What’s happening at the Library

Published 5:00 pm Monday, March 11, 2024

Getting your Trinity Audio player ready...

As I creep ever closer to the birthday that will mark a half century of life (and twenty some years of baldness), I am left feeling introspective. I look at the face in the mirror, taking inventory of the grays in my beard and the lines on my face. When I’m not looking in the mirror, I’m also looking beneath the surface, at the persona animating the face. I’m taking inventory of all the influences that make, in essence, me. My personality, or any personality, is not programmed like a line of code. Rather, it is built by one’s experiences and by the people with whom one shared those experiences. I could once again write about Stephen King because of the many ways he influenced me, but in honor of National Working Mom’s Day, I’m going to discuss one very influential mom that influenced the majority of me. 

My mom would be the perfect spokesperson for National Working Mom’s Day because she is the quintessential working mom. Honestly, most of my memories of my mother are of her working. She worked as a telephone operator for GTE (one of the largest independent telephone companies during a time when phones plugged into walls). She later became, as she described it, a “switchboard technician.” This meant that she did a lot of driving whenever phone lines went down. This usually involved driving out in the middle of nowhere at all hours. Whenever there was a storm, it meant that Mom would be called (on a phone plugged into the wall) and would soon be going out to fix something, sometimes coming home in a few hours or staying out all night

It never sounded like a pleasant job, and it’s one I would never choose (thanks, library!). However, for all the times Mom had to work odd hours, I never felt like I was neglected. I remember Christmases where she did her best to get what I asked for. I remember vacations with me, her and my brother, all three (or at least the two children) having the time of our lives. She was also there for me, making sure I had the material needed for a school project, or any  Stephen King books I wanted, thanks to the Stephen King Book Club (another relic of the ‘80s where, for a subscription fee, they sent you a Stephen King book whenever a new one came out). 

Email newsletter signup

At times, my mom performed her duties as a parent like a magician. Not that she pulled Stephen King books out of her sleeve, but she performed her parental magic in such a way that I didn’t see how the trick worked. I didn’t see the work involved until I became a parent. Her influence helped me be a better parent and a better person through example. After working as a switchboard technician for many years, she went back to school and got an accounting degree. Even if I didn’t inherit her head for numbers (save for inventorying gray hairs and wrinkles), I hope to have gotten some of her work ethic and willingness to improve myself. 

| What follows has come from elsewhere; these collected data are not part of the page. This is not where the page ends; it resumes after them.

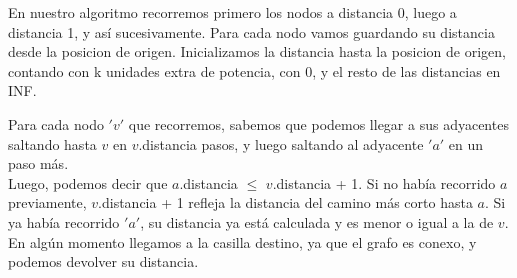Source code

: \documentclass[11pt, a4paper, twoside]{article}
\begin{document}
{}
En nuestro algoritmo recorremos primero los nodos a distancia 0, luego a distancia 1, y así sucesivamente.
Para cada nodo vamos guardando su distancia desde la posicion de origen.
Inicializamos la distancia hasta la posicion de origen, contando con k unidades extra de potencia, con 0, y el 
resto de las distancias en INF.

Para cada nodo $'v'$ que recorremos, sabemos que podemos llegar a sus adyacentes saltando hasta $v$ en $v$.distancia 
pasos, y luego saltando al adyacente $'a'$ en un paso más. \\
Luego, podemos decir que $a$.distancia $\le$ $v$.distancia + 1. Si no había recorrido $a$ previamente, 
$v$.distancia + 1 refleja la distancia del camino más corto hasta $a$. Si ya había recorrido $'a'$, su 
distancia ya está calculada y es menor o igual a la de $v$. En algún momento llegamos a la casilla destino, 
ya que el grafo es conexo, y podemos devolver su distancia. \\ 
\end{document}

National Working Mom’s Day has got me thinking of my mother, but it also makes me realize the multitudes of mothers who work different jobs, from putting dinner on the table to making sure the youngest child has enough cupcakes for the bake sale, and every other parental task in between. Sometimes, mothers might fade into the background, having completed the trick of making their child happy and loved, of raising them to be responsible, well-meaning adults, but there should be times where mothers are allowed to step from behind the curtain and take their much-deserved bow. 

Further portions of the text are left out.